Relationship-Aware Hierarchical 3D Scene Graph for Task Reasoning
Albert Gassol Puigjaner, Angelos Zacharia, Kostas Alexis
AI summary
Problem
Traditional metric-semantic maps and existing 3D scene graphs lack scalable hierarchical structures, open-vocabulary semantics, and online relational reasoning, limiting autonomous agents' ability to understand and interact with dynamic environments.
Approach
The framework incrementally constructs a five-layer hierarchical 3D scene graph enriched with open-vocabulary CLIP embeddings and VLM-inferred object relationships, then uses an LLM-VLM module to decompose natural language tasks and evaluate interaction feasibility.
Key results
- Extends hierarchical 3D scene graphs with multi-level open-vocabulary features
- Integrates VLM-derived visual features to model explicit object relationships
- Combines LLMs and VLMs to decompose tasks, identify relevant objects, and assess interaction feasibility
- Demonstrates online graph construction and task reasoning on a quadruped robot across multiple environments
Why it matters
Provides a scalable, online representation that bridges low-level spatial perception and high-level language reasoning for autonomous robotic navigation and manipulation.
Abstract
Representing and understanding 3D environments in a structured manner is crucial for autonomous agents to navigate and reason about their surroundings.
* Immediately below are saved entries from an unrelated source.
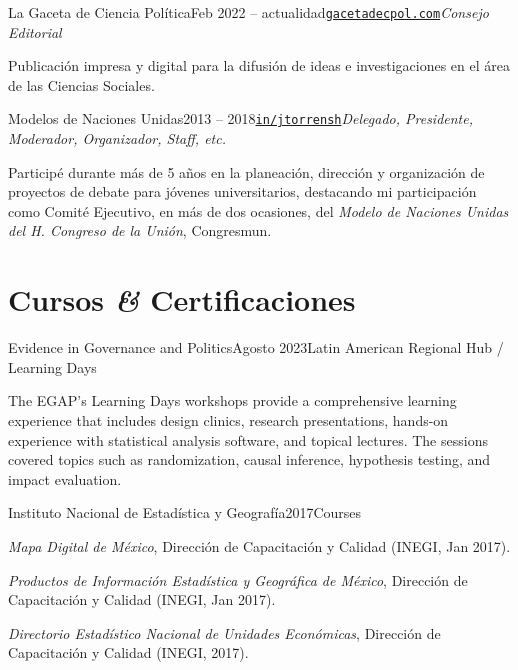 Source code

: \documentclass[letter]{resume}
\begin{document}
\begin{content}
\begin{position}{La Gaceta de Ciencia Política}{Feb 2022 -- actualidad}{\normalfont\href{https://gacetadecpol.com/}{\texttt{gacetadecpol.com}}}{\emph{Consejo Editorial}}{}
  \item Publicación impresa y digital para la difusión de ideas e investigaciones en el área de las Ciencias Sociales.
\end{position}

\begin{position}{Modelos de Naciones Unidas}{2013 -- 2018}{\normalfont\href{https://www.linkedin.com/in/jtorrensh/}{\texttt{in/jtorrensh}}}{\emph{Delegado, Presidente, Moderador, Organizador, Staff, etc.}}{}
  \item Participé durante más de 5 años en la planeación, dirección y organización de proyectos de debate para jóvenes universitarios, destacando mi participación como Comité Ejecutivo,  en más de dos ocasiones, del \emph{Modelo de Naciones Unidas del H. Congreso de la Unión}, Congresmun.
\end{position}

\sectionlineskip
\end{content}


\section{Cursos \textbf{\em\&} Certificaciones}

\begin{content}

\begin{position}{Evidence in Governance and Politics}{Agosto 2023}{Latin American Regional Hub / Learning Days}{}{}
\item The EGAP's Learning Days workshops provide a comprehensive learning experience that includes design clinics, research presentations, hands-on experience with statistical analysis software, and topical lectures. The sessions covered topics such as randomization, causal inference, hypothesis testing, and impact evaluation.
\end{position}

\begin{position}{Instituto Nacional de Estadística y Geografía}{2017}{Courses}{}{}
\item \emph{Mapa Digital de México}, Dirección de Capacitación y Calidad (INEGI, Jan 2017).
\item \emph{Productos de Información Estadística y Geográfica de México}, Dirección de Capacitación y Calidad (INEGI, Jan 2017).
\item \emph{Directorio Estadístico Nacional de Unidades Económicas}, Dirección de Capacitación y Calidad (INEGI, 2017).
\end{position}

\end{content}
\end{document}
While traditional Simultaneous Localization and Mapping (SLAM) methods generate metric reconstructions and can be extended to metric- semantic mapping, they lack a higher level of abstraction and relational reasoning. To address this gap, 3D scene graphs have emerged as a powerful representation for capturing hierarchical structures and object relationships. In this work, we propose an enhanced hierarchical 3D scene graph that integrates open-vocabulary features across multiple abstraction levels and supports object-relational reasoning. Our approach leverages a Vision Language Model (VLM) to infer semantic relationships. Notably, we introduce a task reasoning module that combines Large Language Models (LLM) and a VLM to interpret the scene graph’s semantic and relational information, enabling agents to reason about tasks and interact with their environment more intelligently. We validate our method by deploying it on a quadruped robot in multiple environments and tasks, highlighting its ability to reason about them.